The next process involved going to the Military Entrance Processing Station (MEPS) for a physical. There is a chance that most people won’t make it through the vigorous tests set in place to eliminate those with conditions that disqualify one from joining the military.
The process is long and starts very early. Due to this the military pays for one to spend the previous night in a hotel. The hotel was very decent. Crowne Plaza. I was supposed to report to the assigned hotel before 7.30pm on the day. You share a room with another member of the same sex even though they might be joining a different branch. I was paired with a guy joining the Army National Guard (ANG). Dinner is catered for. There is a briefing the same evening by a MEPS liaison. We were briefed on what was expected of us the following day. There were 2 groups. Us going for a physical and those shipping to boot camp. They get priority as they have flights to take across the country the following day.
Wake-up call was 3.45am. Breakfast was ready by the time we went downstairs. Everyone in the bus by 5. I had chosen to drive myself there and informed my recruiter. I followed the bus in my car to the MEPS location downtown. About 15 minutes away.
First order of business was a briefing. Stern warnings were issued about lying. Clean underwear was a must. No underwear and you are disqualified. You go home. No thongs for ladies. TMI if you ask me but hey, no shame in the forces.They could cost you time in jail..yes, the military doesn’t play around. Breathalyser test was done on all of us before the medicals started to see if anyone was high. We had been warned not to use mouthwash with alcohol the night before. Tattoo sheet was next. If you had one you fill out more paperwork. Then the same questions the recruiter asked you a couple of weeks earlier. For any ‘yes’ answer you provide an explanation.

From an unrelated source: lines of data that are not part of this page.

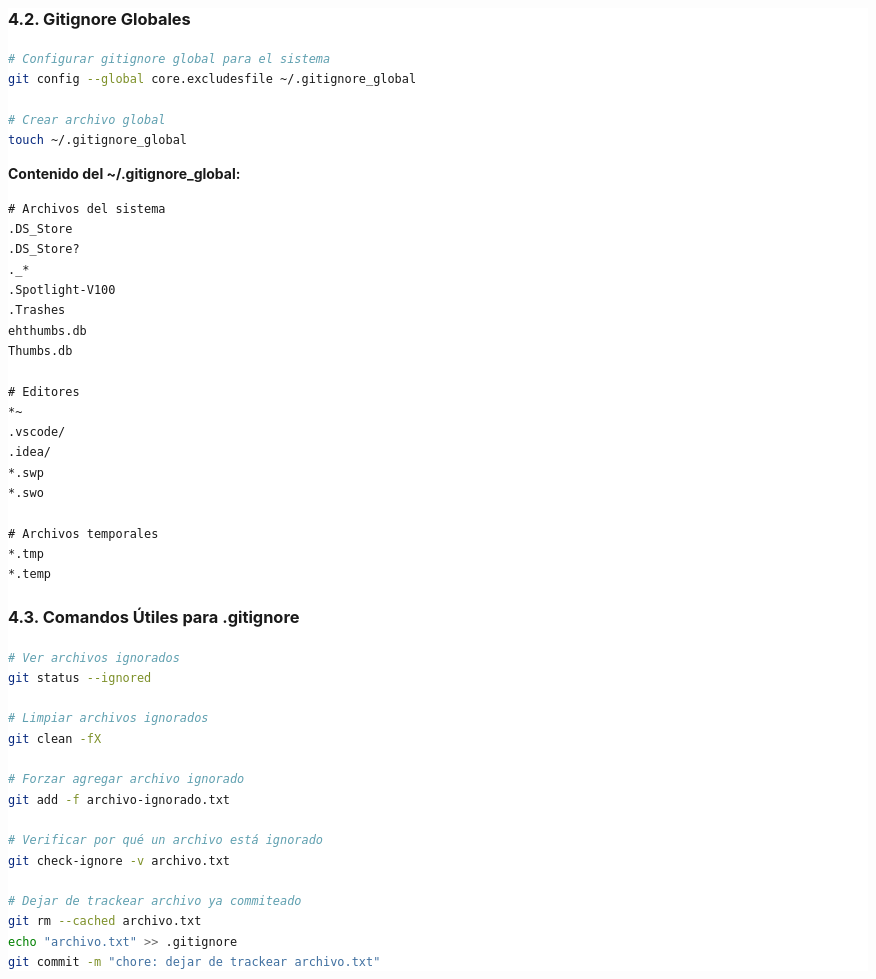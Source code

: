 ### 4.2. Gitignore Globales
```sh
# Configurar gitignore global para el sistema
git config --global core.excludesfile ~/.gitignore_global

# Crear archivo global
touch ~/.gitignore_global
```

**Contenido del ~/.gitignore_global:**
```gitignore
# Archivos del sistema
.DS_Store
.DS_Store?
._*
.Spotlight-V100
.Trashes
ehthumbs.db
Thumbs.db

# Editores
*~
.vscode/
.idea/
*.swp
*.swo

# Archivos temporales
*.tmp
*.temp
```

### 4.3. Comandos Útiles para .gitignore
```sh
# Ver archivos ignorados
git status --ignored

# Limpiar archivos ignorados
git clean -fX

# Forzar agregar archivo ignorado
git add -f archivo-ignorado.txt

# Verificar por qué un archivo está ignorado
git check-ignore -v archivo.txt

# Dejar de trackear archivo ya commiteado
git rm --cached archivo.txt
echo "archivo.txt" >> .gitignore
git commit -m "chore: dejar de trackear archivo.txt"
```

Urine sample was given under supervision of a MEPS official. Yes, someone is present as you pee. They watch you. Quite unnerving having someone watch you pee I tell you. Next was a vision test. Lots of rapid tests..colors, depth perception etc. I failed depth perception. Hearing test was next. You press a button every-time some low sound goes off. Not easy but I’d done one before so it wasn’t so bad.
Getting blood drawn followed. The nurse couldn’t get a line and had to call for back-up. Two pricks on the same arm wasn’t my cup of tea, but it had to be done. Next we undressed and remained in boxers. We waited to go in to see the doctor. Imagine a couple of guys in boxers just sitting and waiting..hilarious.
Finally my turn to see the doctor came. He was an old dude. He already had my waiver in the file. Wanted to see the scar on my right knee. It was easy. I was in boxers 🙂 He then asked me to drop my boxers and inspected ‘down’ there for abnormal lumps and then wait for it..turn around, bend over and part your butt cheeks..yes..shocking but I had read about it but to hear it was something else. He was done in a second. Checking for hemorrhoids it is. That was a bit traumatic but I was expecting it.
Next were the exercise..walking on your knees, the ‘duck’ walk like we used to do as punishment in elementary school, marching, wrist movements, arm coordination, knee high kicks..all these in boxers..quite amusing.
I passed my medicals. Went to get fingerprints taken for FBI security background checks. Next was choosing jobs. You have to choose 10 jobs in order of priority. The job that you are interested in doing in the air force. There was lunch served in between all that.
The last order of business was the the Oath of Enlistment. It was done after a briefing about the Uniform Code of Military Justice chapters touching on desertion and AWOL (Absent Without Official Leave). Punishment is severe for those who do. The swear-in ceremony was short and voila..I was a member of the US Air Force Reserves..
“I, (state name of enlistee), do solemnly swear (or affirm) that I will support and defend the Constitution of the United States against all enemies, foreign and domestic; that I will bear true faith and allegiance to the same; and that I will obey the orders of the President of the United States and the orders of the officers appointed over me, according to regulations and the Uniform Code of Military Justice. So help me God.”
Why Reserves? I’m on DEP (Delayed Entry Program) for up to a year. I will not ship to boot camp until a job is available for me. This means you only go to boot camp if your technical school is ready. Until then I’m USAF inactive reserve.